Cohabitation conflictuelle
Si cette vaste étendue ne compte que neuf wilayas (préfectures) sur quarante-huit, son organisation militaire, elle, est bien plus importante. Sur les six régions militaires (RM) que couvre l’armée algérienne, trois sont basées dans le Grand Sud : Tindouf pour la IIIe RM, Ouargla et ses gisements pétroliers pour la IVe RM et Tamanrasset pour la VIe RM. Cet important déploiement était censé maintenir la cohésion socioethnique entre les communautés, tribus et groupes religieux qui se partagent l’immense territoire. La cohabitation entre sunnites et ibadites, Arabes et Berbères, ou encore entre Touaregs et Noirs, est le plus souvent conflictuelle. À ce problème se sont greffées de nouvelles menaces avec les retombées de la crise libyenne, en 2011, et les risques de déflagration induits par les velléités irrédentistes touarègues chez le voisin malien.
Si les gouvernements successifs ont surveillé le Sud avec attention, les régions méridionales n’ont pas pour autant bénéficié d’investissements colossaux au lendemain de l’indépendance.
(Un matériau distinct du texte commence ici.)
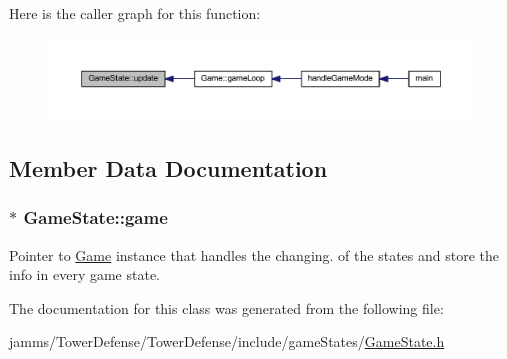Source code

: Here is the caller graph for this function\+:\nopagebreak
\begin{figure}[H]
\begin{center}
\leavevmode
\includegraphics[width=350pt]{class_game_state_ad331d02d3989271b8cbc88fcb1448959_icgraph}
\end{center}
\end{figure}




\subsection{Member Data Documentation}
\hypertarget{class_game_state_a355a79415b9ef63c2aec1448a99f6e71}{
\subsubsection[{game}]{$\ast$ Game\+State\+::game}}\label{class_game_state_a355a79415b9ef63c2aec1448a99f6e71}


Pointer to \hyperlink{class_game}{Game} instance that handles the changing. of the states and store the info in every game state. 



The documentation for this class was generated from the following file\+:\begin{DoxyCompactItemize}
\item 
jamms/\+Tower\+Defense/\+Tower\+Defense/include/game\+States/\hyperlink{_game_state_8h}{Game\+State.\+h}\end{DoxyCompactItemize}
Selon le chercheur algérien Nasreddine Hammouda, du Centre de recherche en économie appliquée pour le développement (Cread), « le système statistique algérien ne produit pas de comptes régionaux ». Résultat : les disparités entre régions sont très peu visibles dans les chiffres officiels. Mais nul besoin d’être grand clerc pour constater les différences en matière de développement. Il a fallu attendre les années fastes, pour l’État, de la flambée des hydrocarbures – à partir de 2000 -, ainsi qu’une réelle volonté politique pour voir Alger se lancer à l’assaut du Sud avec de véritables programmes d’infrastructures. Si la carte sanitaire reste largement insuffisante, on constate tout de même une nette amélioration des conditions de vie.
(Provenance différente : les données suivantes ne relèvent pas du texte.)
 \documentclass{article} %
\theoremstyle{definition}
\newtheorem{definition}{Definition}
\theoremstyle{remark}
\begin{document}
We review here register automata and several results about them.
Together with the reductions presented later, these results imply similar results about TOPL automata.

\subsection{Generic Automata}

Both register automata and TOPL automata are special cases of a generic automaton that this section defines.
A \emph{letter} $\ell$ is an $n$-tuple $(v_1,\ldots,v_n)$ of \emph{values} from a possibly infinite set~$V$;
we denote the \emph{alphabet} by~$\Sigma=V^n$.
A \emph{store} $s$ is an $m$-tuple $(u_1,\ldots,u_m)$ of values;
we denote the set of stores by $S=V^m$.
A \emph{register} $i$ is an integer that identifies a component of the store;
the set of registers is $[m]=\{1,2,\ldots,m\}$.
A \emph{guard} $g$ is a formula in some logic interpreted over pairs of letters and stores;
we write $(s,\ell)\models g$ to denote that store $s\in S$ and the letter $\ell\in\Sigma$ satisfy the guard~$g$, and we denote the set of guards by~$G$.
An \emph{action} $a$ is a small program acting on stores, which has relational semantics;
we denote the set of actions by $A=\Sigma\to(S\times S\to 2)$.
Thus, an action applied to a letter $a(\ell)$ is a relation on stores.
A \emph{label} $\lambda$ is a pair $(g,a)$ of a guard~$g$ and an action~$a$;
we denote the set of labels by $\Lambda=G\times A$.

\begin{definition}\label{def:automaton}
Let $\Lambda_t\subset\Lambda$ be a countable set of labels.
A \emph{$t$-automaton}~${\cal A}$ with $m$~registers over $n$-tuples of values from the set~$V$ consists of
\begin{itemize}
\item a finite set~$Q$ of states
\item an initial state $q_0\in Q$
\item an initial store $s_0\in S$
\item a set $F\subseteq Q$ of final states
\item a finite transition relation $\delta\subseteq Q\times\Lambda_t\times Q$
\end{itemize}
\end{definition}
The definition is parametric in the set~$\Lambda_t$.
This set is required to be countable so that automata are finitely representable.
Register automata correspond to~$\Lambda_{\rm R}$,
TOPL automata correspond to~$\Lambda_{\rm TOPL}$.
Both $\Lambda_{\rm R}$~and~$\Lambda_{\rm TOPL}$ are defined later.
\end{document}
Ces progrès sociaux vont-ils avoir des répercussions sur les élections législatives du 10 mai ? Sans doute. Réputés frondeurs à l’égard du pouvoir central, considéré comme lointain et arrogant, les électeurs du Sud votent finalement comme ceux du Nord, c’est-à-dire en faveur des partis se réclamant du programme d’Abdelaziz Bouteflika, les nationalistes du FLN et ceux du Rassemblement national démocratique (RND), ainsi que les islamistes du Mouvement de la société pour la paix (MSP, Frères musulmans). Ils votent également, mais dans une moindre mesure, pour les partis de l’opposition tels que le Rassemblement pour la culture et la démocratie (RCD, laïque) ou le Front national algérien (FNA, ultranationaliste). Particularité politique du Grand Sud : c’est la seule région du pays à envoyer des représentants écologistes à l’Assemblée. Friande de paradoxe, l’Algérie tient ses Verts. Ils viennent du désert.